▶ [What you should do]: Look over the entries below. Report how many lines hold the word "caption", and only that.

"""

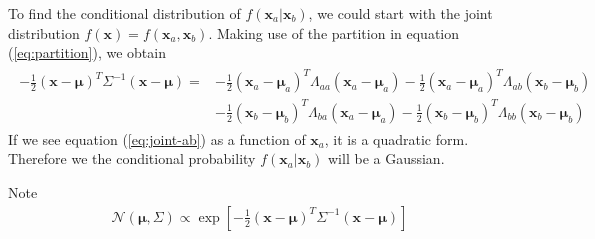 {To find the conditional distribution of $f(\mathbf{x}_a|\mathbf{x}_b)$, we could start with the joint distribution $f(\mathbf{x}) = f(\mathbf{x}_a, \mathbf{x}_b)$. Making use of the partition in equation (\ref{eq:partition}), we obtain
\begin{align}
\begin{split}
-\frac{1}{2}(\mathbf{x}-\mathbf{\mu})^T\Sigma^{-1}(\mathbf{x}-\mathbf{\mu}) =  & -\frac{1}{2}(\mathbf{x}_a-\mathbf{\mu}_{a})^{T}\Lambda_{aa}(\mathbf{x}_a-\mathbf{\mu}_{a})-\frac{1}{2}(\mathbf{x}_a-\mathbf{\mu}_{a})^{T}\Lambda_{ab}(\mathbf{x}_b-\mathbf{\mu}_{b}) \\
                                                & -\frac{1}{2}(\mathbf{x}_b-\mathbf{\mu}_{b})^{T}\Lambda_{ba}(\mathbf{x}_a-\mathbf{\mu}_{a})
-\frac{1}{2}(\mathbf{x}_b-\mathbf{\mu}_{b})^{T}\Lambda_{bb}(\mathbf{x}_b-\mathbf{\mu}_{b})
\end{split}
\label{eq:joint-ab}
\end{align}
If we see equation (\ref{eq:joint-ab}) as a function of $\mathbf{x}_a$, it is a quadratic form. Therefore we the conditional probability $f(\mathbf{x}_a|\mathbf{x}_b)$ will be a Gaussian.

Note
\begin{align}
\mathcal{N}(\mathbf{\mu},\Sigma) \propto \exp \left[-\frac{1}{2}(\mathbf{x}-\mathbf{\mu})^T\Sigma^{-1}(\mathbf{x}-\mathbf{\mu})\right]
\end{align}

}
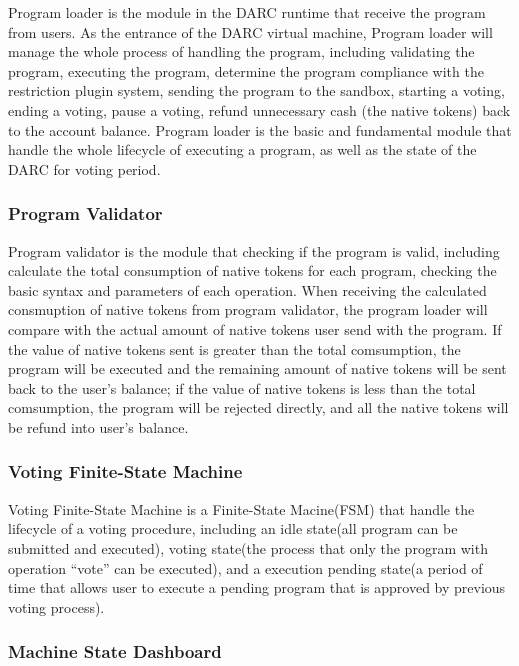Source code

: \documentclass[main.tex]{subfiles}
\begin{document}
Program loader is the module in the DARC runtime that receive the program from users. As the entrance of the DARC virtual machine, Program loader will manage the whole process of handling the program, including validating the program, executing the program, determine the program compliance with the restriction plugin system, sending the program to the sandbox, starting a voting, ending a voting, pause a voting, refund unnecessary cash (the native tokens) back to the account balance. Program loader is the basic and fundamental module that handle the whole lifecycle of executing a program, as well as the state of the DARC for voting period.

\subsubsection{Program Validator}

Program validator is the module that checking if the program is valid, including calculate the total consumption of native tokens for each program, checking the basic syntax and parameters of each operation. When receiving the calculated consmuption of native tokens from program validator, the program loader will compare with the actual amount of native tokens user send with the program. If the value of native tokens sent is greater than the total comsumption, the program will be executed and the remaining amount of native tokens will be sent back to the user's balance; if the value of native tokens is less than the total comsumption, the program will be rejected directly, and all the native tokens will be refund into user's balance.

\subsubsection{Voting Finite-State Machine}

Voting Finite-State Machine is a Finite-State Macine(FSM) that handle the lifecycle of a voting procedure, including an idle state(all program can be submitted and executed), voting state(the process that only the program with operation ``vote'' can be executed), and a execution pending state(a period of time that allows user to execute a pending program that is approved by previous voting process). 

\subsubsection{Machine State Dashboard}
\end{document}

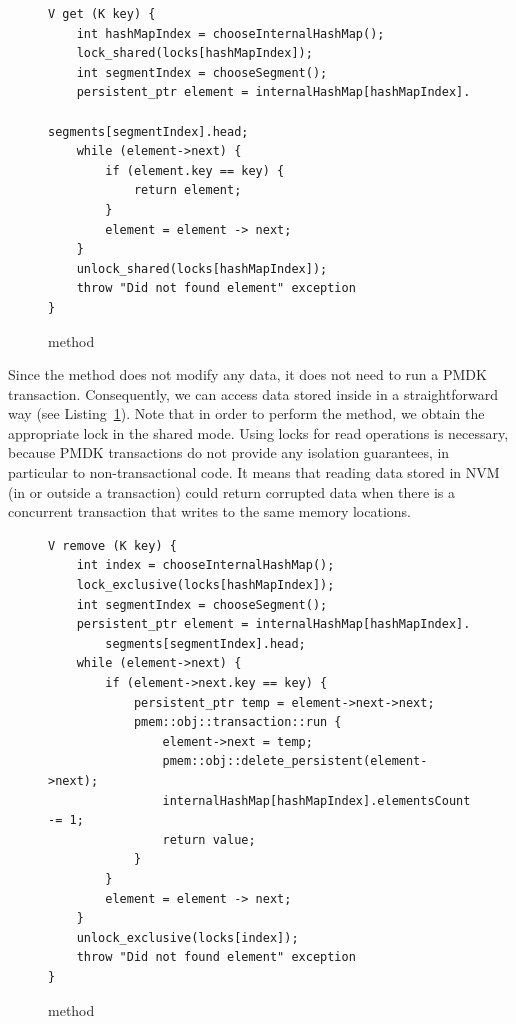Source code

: \begin{figure}[ht]
\renewcommand{\figurename}{Listing}
\begin{lstlisting}
V get (K key) {
    int hashMapIndex = chooseInternalHashMap();
    lock_shared(locks[hashMapIndex]);
    int segmentIndex = chooseSegment();
    persistent_ptr element = internalHashMap[hashMapIndex].
                                    segments[segmentIndex].head;
    while (element->next) {
        if (element.key == key) {
            return element;
        }
        element = element -> next;
    }
    unlock_shared(locks[hashMapIndex]);
    throw "Did not found element" exception
}
\end{lstlisting}
\caption{\getMethod method}
\label{getMethod}
\end{figure}

        Since the \getMethod method does not modify any data, it does not need to run a PMDK transaction. Consequently, we can access data stored inside \internalHashMap in a straightforward way (see Listing~\ref{getMethod}). Note that in order to perform the \getMethod method, we obtain the appropriate lock in the shared mode. Using locks for read operations is necessary, because PMDK transactions do not provide any isolation guarantees, in particular to non-transactional code. It means that reading data stored in NVM (in or outside a transaction) could return corrupted data when there is a concurrent transaction that writes to the same memory locations. 

        
\begin{figure}[ht]
\renewcommand{\figurename}{Listing}
\begin{lstlisting}
V remove (K key) {
    int index = chooseInternalHashMap();
    lock_exclusive(locks[hashMapIndex]);
    int segmentIndex = chooseSegment();
    persistent_ptr element = internalHashMap[hashMapIndex].
        segments[segmentIndex].head;
    while (element->next) {
        if (element->next.key == key) {
            persistent_ptr temp = element->next->next;
            pmem::obj::transaction::run {
                element->next = temp;
                pmem::obj::delete_persistent(element->next);
                internalHashMap[hashMapIndex].elementsCount -= 1;
                return value;
            }
        }
        element = element -> next;
    } 
    unlock_exclusive(locks[index]);
    throw "Did not found element" exception
}
\end{lstlisting}
\caption{\removeMethod method}
\label{removeMethod}
\end{figure}

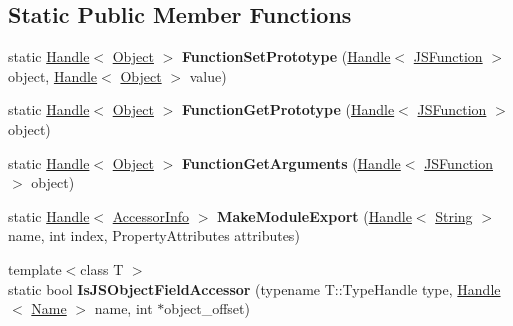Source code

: \subsection*{Static Public Member Functions}
\begin{DoxyCompactItemize}
\item 
\hypertarget{classv8_1_1internal_1_1_accessors_a53f587f18838e892db4f653aa1731ead}{}static \hyperlink{classv8_1_1internal_1_1_handle}{Handle}$<$ \hyperlink{classv8_1_1internal_1_1_object}{Object} $>$ {\bfseries Function\+Set\+Prototype} (\hyperlink{classv8_1_1internal_1_1_handle}{Handle}$<$ \hyperlink{classv8_1_1internal_1_1_j_s_function}{J\+S\+Function} $>$ object, \hyperlink{classv8_1_1internal_1_1_handle}{Handle}$<$ \hyperlink{classv8_1_1internal_1_1_object}{Object} $>$ value)\label{classv8_1_1internal_1_1_accessors_a53f587f18838e892db4f653aa1731ead}

\item 
\hypertarget{classv8_1_1internal_1_1_accessors_acf9265d60f5dacad8df93a69f56e3e4f}{}static \hyperlink{classv8_1_1internal_1_1_handle}{Handle}$<$ \hyperlink{classv8_1_1internal_1_1_object}{Object} $>$ {\bfseries Function\+Get\+Prototype} (\hyperlink{classv8_1_1internal_1_1_handle}{Handle}$<$ \hyperlink{classv8_1_1internal_1_1_j_s_function}{J\+S\+Function} $>$ object)\label{classv8_1_1internal_1_1_accessors_acf9265d60f5dacad8df93a69f56e3e4f}

\item 
\hypertarget{classv8_1_1internal_1_1_accessors_ae3b6c92c1e7c9db932c5f6247408514c}{}static \hyperlink{classv8_1_1internal_1_1_handle}{Handle}$<$ \hyperlink{classv8_1_1internal_1_1_object}{Object} $>$ {\bfseries Function\+Get\+Arguments} (\hyperlink{classv8_1_1internal_1_1_handle}{Handle}$<$ \hyperlink{classv8_1_1internal_1_1_j_s_function}{J\+S\+Function} $>$ object)\label{classv8_1_1internal_1_1_accessors_ae3b6c92c1e7c9db932c5f6247408514c}

\item 
\hypertarget{classv8_1_1internal_1_1_accessors_a659f5cfdc0ce5805f19fd0fe320e4e5c}{}static \hyperlink{classv8_1_1internal_1_1_handle}{Handle}$<$ \hyperlink{classv8_1_1internal_1_1_accessor_info}{Accessor\+Info} $>$ {\bfseries Make\+Module\+Export} (\hyperlink{classv8_1_1internal_1_1_handle}{Handle}$<$ \hyperlink{classv8_1_1internal_1_1_string}{String} $>$ name, int index, Property\+Attributes attributes)\label{classv8_1_1internal_1_1_accessors_a659f5cfdc0ce5805f19fd0fe320e4e5c}

\item 
\hypertarget{classv8_1_1internal_1_1_accessors_afa5feef994ec0e612298407860c2b472}{}{\footnotesize template$<$class T $>$ }\\static bool {\bfseries Is\+J\+S\+Object\+Field\+Accessor} (typename T\+::\+Type\+Handle type, \hyperlink{classv8_1_1internal_1_1_handle}{Handle}$<$ \hyperlink{classv8_1_1internal_1_1_name}{Name} $>$ name, int $\ast$object\+\_\+offset)\label{classv8_1_1internal_1_1_accessors_afa5feef994ec0e612298407860c2b472}


\end{DoxyCompactItemize}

"""

▶ [Solution for this task]: 2